(Collected data)
- - -
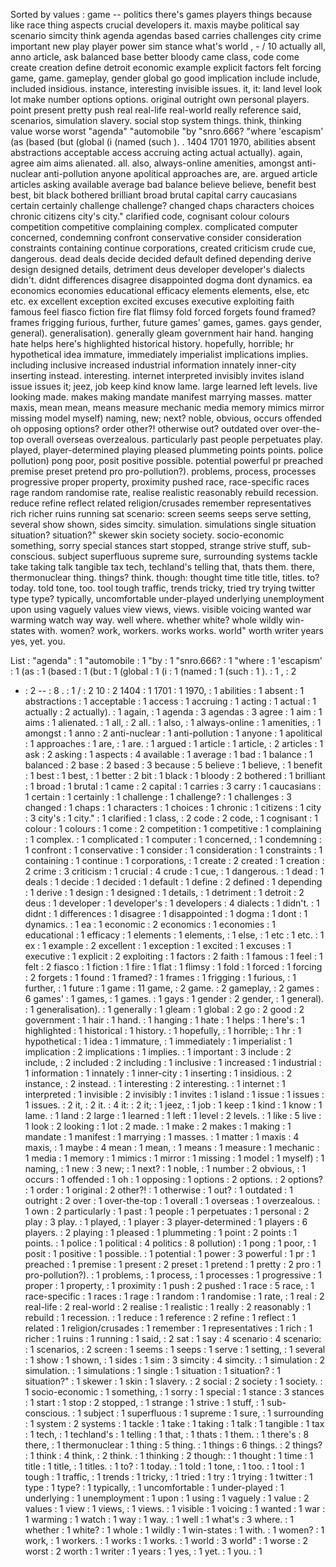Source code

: Sorted by values :
game -- politics there's games players things because like race thing aspects crucial developers it. maxis maybe political say scenario simcity think agenda agendas based carries challenges city crime important new play player power sim stance what's world , - / 10 actually all, anno article, ask balanced base better bloody came class, code come create creation define detroit economic example explicit factors felt forcing game, game. gameplay, gender global go good implication include include, included insidious. instance, interesting invisible issues. it, it: land level look lot make number options options. original outright own personal players. point present pretty push real real-life real-world really reference said, scenarios, simulation slavery. social stop system things. think, thinking value worse worst "agenda" "automobile "by "snro.666? "where 'escapism' (as (based (but (global (i (named (such ). . 1404 1701 1970, abilities absent abstractions acceptable access accruing acting actual actually). again, agree aim aims alienated. all. also, always-online amenities, amongst anti-nuclear anti-pollution anyone apolitical approaches are, are. argued article articles asking available average bad balance believe believe, benefit best best, bit black bothered brilliant broad brutal capital carry caucasians certain certainly challenge challenge? changed chaps characters choices chronic citizens city's city." clarified code, cognisant colour colours competition competitive complaining complex. complicated computer concerned, condemning confront conservative consider consideration constraints containing continue corporations, created criticism crude cue, dangerous. dead deals decide decided default defined depending derive design designed details, detriment deus developer developer's dialects didn't. didnt differences disagree disappointed dogma dont dynamics. ea economics economies educational efficacy elements elements, else, etc etc. ex excellent exception excited excuses executive exploiting faith famous feel fiasco fiction fire flat flimsy fold forced forgets found framed? frames frigging furious, further, future games' games, games. gays gender, general). generalisation). generally gleam government hair hand. hanging hate helps here's highlighted historical history. hopefully, horrible; hr hypothetical idea immature, immediately imperialist implications implies. including inclusive increased industrial information innately inner-city inserting instead. interesting. internet interpreted invisibly invites island issue issues it; jeez, job keep kind know lame. large learned left levels. live looking made. makes making mandate manifest marrying masses. matter maxis, mean mean, means measure mechanic media memory mimics mirror missing model myself) naming, new; next? noble, obvious, occurs offended oh opposing options? order other?! otherwise out? outdated over over-the-top overall overseas overzealous. particularly past people perpetuates play. played, player-determined playing pleased plummeting points points. police pollution) pong poor, posit positive possible. potential powerful pr preached premise preset pretend pro pro-pollution?). problems, process, processes progressive proper property, proximity pushed race, race-specific races rage random randomise rate, realise realistic reasonably rebuild recession. reduce refine reflect related religion/crusades remember representatives rich richer ruins running sat scenario: screen seems seeps serve setting, several show shown, sides simcity. simulation. simulations single situation situation? situation?" skewer skin society society. socio-economic something, sorry special stances start stopped, strange strive stuff, sub-conscious. subject superfluous supreme sure, surrounding systems tackle take taking talk tangible tax tech, techland's telling that, thats them. there, thermonuclear thing. things? think. though: thought time title title, titles. to? today. told tone, too. tool tough traffic, trends tricky, tried try trying twitter type type? typically, uncomfortable under-played underlying unemployment upon using vaguely values view views, views. visible voicing wanted war warming watch way way. well where. whether white? whole wildly win-states with. women? work, workers. works works. world" worth writer years yes, yet. you. 

List :
"agenda" : 1
"automobile : 1
"by : 1
"snro.666? : 1
"where : 1
'escapism' : 1
(as : 1
(based : 1
(but : 1
(global : 1
(i : 1
(named : 1
(such : 1
). : 1
, : 2
- : 2
-- : 8
. : 1
/ : 2
10 : 2
1404 : 1
1701 : 1
1970, : 1
abilities : 1
absent : 1
abstractions : 1
acceptable : 1
access : 1
accruing : 1
acting : 1
actual : 1
actually : 2
actually). : 1
again, : 1
agenda : 3
agendas : 3
agree : 1
aim : 1
aims : 1
alienated. : 1
all, : 2
all. : 1
also, : 1
always-online : 1
amenities, : 1
amongst : 1
anno : 2
anti-nuclear : 1
anti-pollution : 1
anyone : 1
apolitical : 1
approaches : 1
are, : 1
are. : 1
argued : 1
article : 1
article, : 2
articles : 1
ask : 2
asking : 1
aspects : 4
available : 1
average : 1
bad : 1
balance : 1
balanced : 2
base : 2
based : 3
because : 5
believe : 1
believe, : 1
benefit : 1
best : 1
best, : 1
better : 2
bit : 1
black : 1
bloody : 2
bothered : 1
brilliant : 1
broad : 1
brutal : 1
came : 2
capital : 1
carries : 3
carry : 1
caucasians : 1
certain : 1
certainly : 1
challenge : 1
challenge? : 1
challenges : 3
changed : 1
chaps : 1
characters : 1
choices : 1
chronic : 1
citizens : 1
city : 3
city's : 1
city." : 1
clarified : 1
class, : 2
code : 2
code, : 1
cognisant : 1
colour : 1
colours : 1
come : 2
competition : 1
competitive : 1
complaining : 1
complex. : 1
complicated : 1
computer : 1
concerned, : 1
condemning : 1
confront : 1
conservative : 1
consider : 1
consideration : 1
constraints : 1
containing : 1
continue : 1
corporations, : 1
create : 2
created : 1
creation : 2
crime : 3
criticism : 1
crucial : 4
crude : 1
cue, : 1
dangerous. : 1
dead : 1
deals : 1
decide : 1
decided : 1
default : 1
define : 2
defined : 1
depending : 1
derive : 1
design : 1
designed : 1
details, : 1
detriment : 1
detroit : 2
deus : 1
developer : 1
developer's : 1
developers : 4
dialects : 1
didn't. : 1
didnt : 1
differences : 1
disagree : 1
disappointed : 1
dogma : 1
dont : 1
dynamics. : 1
ea : 1
economic : 2
economics : 1
economies : 1
educational : 1
efficacy : 1
elements : 1
elements, : 1
else, : 1
etc : 1
etc. : 1
ex : 1
example : 2
excellent : 1
exception : 1
excited : 1
excuses : 1
executive : 1
explicit : 2
exploiting : 1
factors : 2
faith : 1
famous : 1
feel : 1
felt : 2
fiasco : 1
fiction : 1
fire : 1
flat : 1
flimsy : 1
fold : 1
forced : 1
forcing : 2
forgets : 1
found : 1
framed? : 1
frames : 1
frigging : 1
furious, : 1
further, : 1
future : 1
game : 11
game, : 2
game. : 2
gameplay, : 2
games : 6
games' : 1
games, : 1
games. : 1
gays : 1
gender : 2
gender, : 1
general). : 1
generalisation). : 1
generally : 1
gleam : 1
global : 2
go : 2
good : 2
government : 1
hair : 1
hand. : 1
hanging : 1
hate : 1
helps : 1
here's : 1
highlighted : 1
historical : 1
history. : 1
hopefully, : 1
horrible; : 1
hr : 1
hypothetical : 1
idea : 1
immature, : 1
immediately : 1
imperialist : 1
implication : 2
implications : 1
implies. : 1
important : 3
include : 2
include, : 2
included : 2
including : 1
inclusive : 1
increased : 1
industrial : 1
information : 1
innately : 1
inner-city : 1
inserting : 1
insidious. : 2
instance, : 2
instead. : 1
interesting : 2
interesting. : 1
internet : 1
interpreted : 1
invisible : 2
invisibly : 1
invites : 1
island : 1
issue : 1
issues : 1
issues. : 2
it, : 2
it. : 4
it: : 2
it; : 1
jeez, : 1
job : 1
keep : 1
kind : 1
know : 1
lame. : 1
land : 2
large : 1
learned : 1
left : 1
level : 2
levels. : 1
like : 5
live : 1
look : 2
looking : 1
lot : 2
made. : 1
make : 2
makes : 1
making : 1
mandate : 1
manifest : 1
marrying : 1
masses. : 1
matter : 1
maxis : 4
maxis, : 1
maybe : 4
mean : 1
mean, : 1
means : 1
measure : 1
mechanic : 1
media : 1
memory : 1
mimics : 1
mirror : 1
missing : 1
model : 1
myself) : 1
naming, : 1
new : 3
new; : 1
next? : 1
noble, : 1
number : 2
obvious, : 1
occurs : 1
offended : 1
oh : 1
opposing : 1
options : 2
options. : 2
options? : 1
order : 1
original : 2
other?! : 1
otherwise : 1
out? : 1
outdated : 1
outright : 2
over : 1
over-the-top : 1
overall : 1
overseas : 1
overzealous. : 1
own : 2
particularly : 1
past : 1
people : 1
perpetuates : 1
personal : 2
play : 3
play. : 1
played, : 1
player : 3
player-determined : 1
players : 6
players. : 2
playing : 1
pleased : 1
plummeting : 1
point : 2
points : 1
points. : 1
police : 1
political : 4
politics : 8
pollution) : 1
pong : 1
poor, : 1
posit : 1
positive : 1
possible. : 1
potential : 1
power : 3
powerful : 1
pr : 1
preached : 1
premise : 1
present : 2
preset : 1
pretend : 1
pretty : 2
pro : 1
pro-pollution?). : 1
problems, : 1
process, : 1
processes : 1
progressive : 1
proper : 1
property, : 1
proximity : 1
push : 2
pushed : 1
race : 5
race, : 1
race-specific : 1
races : 1
rage : 1
random : 1
randomise : 1
rate, : 1
real : 2
real-life : 2
real-world : 2
realise : 1
realistic : 1
really : 2
reasonably : 1
rebuild : 1
recession. : 1
reduce : 1
reference : 2
refine : 1
reflect : 1
related : 1
religion/crusades : 1
remember : 1
representatives : 1
rich : 1
richer : 1
ruins : 1
running : 1
said, : 2
sat : 1
say : 4
scenario : 4
scenario: : 1
scenarios, : 2
screen : 1
seems : 1
seeps : 1
serve : 1
setting, : 1
several : 1
show : 1
shown, : 1
sides : 1
sim : 3
simcity : 4
simcity. : 1
simulation : 2
simulation. : 1
simulations : 1
single : 1
situation : 1
situation? : 1
situation?" : 1
skewer : 1
skin : 1
slavery. : 2
social : 2
society : 1
society. : 1
socio-economic : 1
something, : 1
sorry : 1
special : 1
stance : 3
stances : 1
start : 1
stop : 2
stopped, : 1
strange : 1
strive : 1
stuff, : 1
sub-conscious. : 1
subject : 1
superfluous : 1
supreme : 1
sure, : 1
surrounding : 1
system : 2
systems : 1
tackle : 1
take : 1
taking : 1
talk : 1
tangible : 1
tax : 1
tech, : 1
techland's : 1
telling : 1
that, : 1
thats : 1
them. : 1
there's : 8
there, : 1
thermonuclear : 1
thing : 5
thing. : 1
things : 6
things. : 2
things? : 1
think : 4
think, : 2
think. : 1
thinking : 2
though: : 1
thought : 1
time : 1
title : 1
title, : 1
titles. : 1
to? : 1
today. : 1
told : 1
tone, : 1
too. : 1
tool : 1
tough : 1
traffic, : 1
trends : 1
tricky, : 1
tried : 1
try : 1
trying : 1
twitter : 1
type : 1
type? : 1
typically, : 1
uncomfortable : 1
under-played : 1
underlying : 1
unemployment : 1
upon : 1
using : 1
vaguely : 1
value : 2
values : 1
view : 1
views, : 1
views. : 1
visible : 1
voicing : 1
wanted : 1
war : 1
warming : 1
watch : 1
way : 1
way. : 1
well : 1
what's : 3
where. : 1
whether : 1
white? : 1
whole : 1
wildly : 1
win-states : 1
with. : 1
women? : 1
work, : 1
workers. : 1
works : 1
works. : 1
world : 3
world" : 1
worse : 2
worst : 2
worth : 1
writer : 1
years : 1
yes, : 1
yet. : 1
you. : 1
- - -
- _DIRECTIONS FOR THIS TASK_
Taking the entries above, write out exactly each line from the one holding "agendas : 3" to the one holding "clarified : 1", both included, and stop there.

- _ANSWER BELOW_
agendas : 3
agree : 1
aim : 1
aims : 1
alienated. : 1
all, : 2
all. : 1
also, : 1
always-online : 1
amenities, : 1
amongst : 1
anno : 2
anti-nuclear : 1
anti-pollution : 1
anyone : 1
apolitical : 1
approaches : 1
are, : 1
are. : 1
argued : 1
article : 1
article, : 2
articles : 1
ask : 2
asking : 1
aspects : 4
available : 1
average : 1
bad : 1
balance : 1
balanced : 2
base : 2
based : 3
because : 5
believe : 1
believe, : 1
benefit : 1
best : 1
best, : 1
better : 2
bit : 1
black : 1
bloody : 2
bothered : 1
brilliant : 1
broad : 1
brutal : 1
came : 2
capital : 1
carries : 3
carry : 1
caucasians : 1
certain : 1
certainly : 1
challenge : 1
challenge? : 1
challenges : 3
changed : 1
chaps : 1
characters : 1
choices : 1
chronic : 1
citizens : 1
city : 3
city's : 1
city." : 1
clarified : 1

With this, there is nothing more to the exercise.